Segment Open

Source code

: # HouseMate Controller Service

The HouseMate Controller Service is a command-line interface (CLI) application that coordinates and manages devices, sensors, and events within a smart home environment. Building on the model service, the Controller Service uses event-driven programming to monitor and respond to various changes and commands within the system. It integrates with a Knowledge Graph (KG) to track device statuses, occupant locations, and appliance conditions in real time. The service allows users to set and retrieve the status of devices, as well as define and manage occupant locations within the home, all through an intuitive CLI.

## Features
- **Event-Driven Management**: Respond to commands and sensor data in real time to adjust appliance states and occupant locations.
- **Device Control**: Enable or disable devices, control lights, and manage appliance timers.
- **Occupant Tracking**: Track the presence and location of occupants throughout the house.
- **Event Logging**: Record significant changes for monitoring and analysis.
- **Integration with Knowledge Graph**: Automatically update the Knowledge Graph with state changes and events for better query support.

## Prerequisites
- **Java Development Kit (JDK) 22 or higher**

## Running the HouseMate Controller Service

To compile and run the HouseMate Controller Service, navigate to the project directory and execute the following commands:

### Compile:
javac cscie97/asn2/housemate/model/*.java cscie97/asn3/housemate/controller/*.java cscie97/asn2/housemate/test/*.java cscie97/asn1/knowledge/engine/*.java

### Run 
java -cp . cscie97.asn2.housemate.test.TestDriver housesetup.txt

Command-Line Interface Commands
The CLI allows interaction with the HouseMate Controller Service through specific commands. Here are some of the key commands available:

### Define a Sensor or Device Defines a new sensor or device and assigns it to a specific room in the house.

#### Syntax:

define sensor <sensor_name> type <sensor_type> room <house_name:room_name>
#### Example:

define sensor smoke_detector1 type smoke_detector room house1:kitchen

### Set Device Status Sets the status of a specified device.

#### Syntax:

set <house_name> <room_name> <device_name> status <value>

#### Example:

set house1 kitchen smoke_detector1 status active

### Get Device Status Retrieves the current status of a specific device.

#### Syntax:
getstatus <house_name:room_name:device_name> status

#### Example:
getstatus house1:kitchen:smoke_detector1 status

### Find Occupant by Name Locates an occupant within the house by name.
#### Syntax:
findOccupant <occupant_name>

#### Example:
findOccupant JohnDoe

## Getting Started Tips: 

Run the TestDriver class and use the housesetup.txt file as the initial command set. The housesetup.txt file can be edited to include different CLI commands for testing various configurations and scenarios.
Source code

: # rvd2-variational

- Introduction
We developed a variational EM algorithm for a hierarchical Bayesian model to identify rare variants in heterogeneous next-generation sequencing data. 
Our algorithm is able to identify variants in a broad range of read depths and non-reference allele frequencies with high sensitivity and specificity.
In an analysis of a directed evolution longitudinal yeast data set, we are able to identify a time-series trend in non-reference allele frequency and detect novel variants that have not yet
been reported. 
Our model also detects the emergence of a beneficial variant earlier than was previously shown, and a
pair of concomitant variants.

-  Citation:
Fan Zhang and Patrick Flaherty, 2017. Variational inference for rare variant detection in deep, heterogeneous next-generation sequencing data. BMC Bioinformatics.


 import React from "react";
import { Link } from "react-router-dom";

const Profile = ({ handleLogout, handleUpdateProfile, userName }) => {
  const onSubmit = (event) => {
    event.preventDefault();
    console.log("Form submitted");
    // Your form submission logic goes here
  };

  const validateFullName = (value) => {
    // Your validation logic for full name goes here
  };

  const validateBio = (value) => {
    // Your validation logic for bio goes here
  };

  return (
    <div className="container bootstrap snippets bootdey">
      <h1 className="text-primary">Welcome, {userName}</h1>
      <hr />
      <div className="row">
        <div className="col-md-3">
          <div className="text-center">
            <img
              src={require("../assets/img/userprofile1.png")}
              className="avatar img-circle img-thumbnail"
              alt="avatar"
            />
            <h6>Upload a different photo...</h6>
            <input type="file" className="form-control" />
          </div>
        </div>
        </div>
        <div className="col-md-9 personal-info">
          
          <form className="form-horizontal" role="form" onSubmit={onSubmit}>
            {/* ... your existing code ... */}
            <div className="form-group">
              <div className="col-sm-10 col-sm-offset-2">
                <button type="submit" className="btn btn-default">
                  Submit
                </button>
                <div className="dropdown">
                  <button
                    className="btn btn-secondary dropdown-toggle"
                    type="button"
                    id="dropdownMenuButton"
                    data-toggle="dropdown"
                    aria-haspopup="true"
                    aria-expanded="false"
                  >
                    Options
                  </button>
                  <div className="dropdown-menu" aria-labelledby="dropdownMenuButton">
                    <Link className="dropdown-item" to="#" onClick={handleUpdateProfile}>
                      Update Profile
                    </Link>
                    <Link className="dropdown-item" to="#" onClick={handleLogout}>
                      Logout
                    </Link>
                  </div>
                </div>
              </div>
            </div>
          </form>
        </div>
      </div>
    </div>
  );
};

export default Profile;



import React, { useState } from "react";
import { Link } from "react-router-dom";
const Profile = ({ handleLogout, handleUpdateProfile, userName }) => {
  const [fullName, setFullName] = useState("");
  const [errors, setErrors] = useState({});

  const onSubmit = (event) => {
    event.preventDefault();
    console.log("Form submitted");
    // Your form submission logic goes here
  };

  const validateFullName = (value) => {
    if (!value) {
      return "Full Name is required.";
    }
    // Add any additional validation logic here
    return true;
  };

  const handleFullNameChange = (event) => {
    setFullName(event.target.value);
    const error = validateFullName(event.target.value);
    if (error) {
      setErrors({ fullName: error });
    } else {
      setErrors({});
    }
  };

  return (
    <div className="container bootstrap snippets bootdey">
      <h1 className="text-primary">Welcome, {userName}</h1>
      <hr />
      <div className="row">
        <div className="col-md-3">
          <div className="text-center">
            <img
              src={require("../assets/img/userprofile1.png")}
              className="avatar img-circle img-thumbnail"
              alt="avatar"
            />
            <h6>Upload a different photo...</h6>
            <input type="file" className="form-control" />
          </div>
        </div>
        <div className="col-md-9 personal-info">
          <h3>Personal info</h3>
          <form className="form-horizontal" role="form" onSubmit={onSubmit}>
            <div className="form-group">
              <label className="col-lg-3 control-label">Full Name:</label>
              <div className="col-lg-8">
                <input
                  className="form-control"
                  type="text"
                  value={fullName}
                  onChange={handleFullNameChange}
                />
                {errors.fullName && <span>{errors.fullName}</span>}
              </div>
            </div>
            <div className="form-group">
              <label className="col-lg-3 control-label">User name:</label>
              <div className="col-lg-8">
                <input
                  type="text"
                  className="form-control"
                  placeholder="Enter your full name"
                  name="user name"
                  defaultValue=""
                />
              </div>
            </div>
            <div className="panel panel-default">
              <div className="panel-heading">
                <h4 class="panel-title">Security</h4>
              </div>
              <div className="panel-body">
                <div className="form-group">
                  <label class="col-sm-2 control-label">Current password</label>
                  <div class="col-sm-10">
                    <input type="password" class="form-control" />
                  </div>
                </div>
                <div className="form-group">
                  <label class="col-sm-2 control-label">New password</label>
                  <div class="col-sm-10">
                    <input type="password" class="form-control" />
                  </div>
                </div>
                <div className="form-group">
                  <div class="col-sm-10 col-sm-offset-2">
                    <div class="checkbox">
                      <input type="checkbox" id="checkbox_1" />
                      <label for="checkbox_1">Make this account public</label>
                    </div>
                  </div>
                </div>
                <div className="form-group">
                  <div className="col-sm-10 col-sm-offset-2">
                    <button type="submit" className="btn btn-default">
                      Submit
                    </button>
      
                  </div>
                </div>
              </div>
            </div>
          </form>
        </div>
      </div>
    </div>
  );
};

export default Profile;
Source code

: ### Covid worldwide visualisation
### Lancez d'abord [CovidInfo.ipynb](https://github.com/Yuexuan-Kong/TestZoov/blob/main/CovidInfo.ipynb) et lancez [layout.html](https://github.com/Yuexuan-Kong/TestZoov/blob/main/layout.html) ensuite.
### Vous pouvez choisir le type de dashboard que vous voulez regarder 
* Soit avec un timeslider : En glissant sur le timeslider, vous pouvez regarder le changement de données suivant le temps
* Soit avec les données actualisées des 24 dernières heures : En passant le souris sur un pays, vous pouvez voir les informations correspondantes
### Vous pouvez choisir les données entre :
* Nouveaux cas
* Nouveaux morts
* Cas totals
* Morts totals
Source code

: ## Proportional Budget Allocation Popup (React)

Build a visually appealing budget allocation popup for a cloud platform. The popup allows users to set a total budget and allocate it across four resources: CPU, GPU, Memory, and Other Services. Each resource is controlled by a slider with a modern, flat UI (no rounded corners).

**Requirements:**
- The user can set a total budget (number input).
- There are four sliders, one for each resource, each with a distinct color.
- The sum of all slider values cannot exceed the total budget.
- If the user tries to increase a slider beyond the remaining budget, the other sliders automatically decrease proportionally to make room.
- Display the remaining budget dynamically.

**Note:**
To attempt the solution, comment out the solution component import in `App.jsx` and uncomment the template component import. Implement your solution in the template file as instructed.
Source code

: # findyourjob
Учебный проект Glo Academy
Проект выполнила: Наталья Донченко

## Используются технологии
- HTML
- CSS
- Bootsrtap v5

Segment Closed

### [Assigned task]
Your answer should consist of the lines above that hold the word "onClick", copied exactly.

### [Answer box]
                    <Link className="dropdown-item" to="#" onClick={handleUpdateProfile}>
                    <Link className="dropdown-item" to="#" onClick={handleLogout}>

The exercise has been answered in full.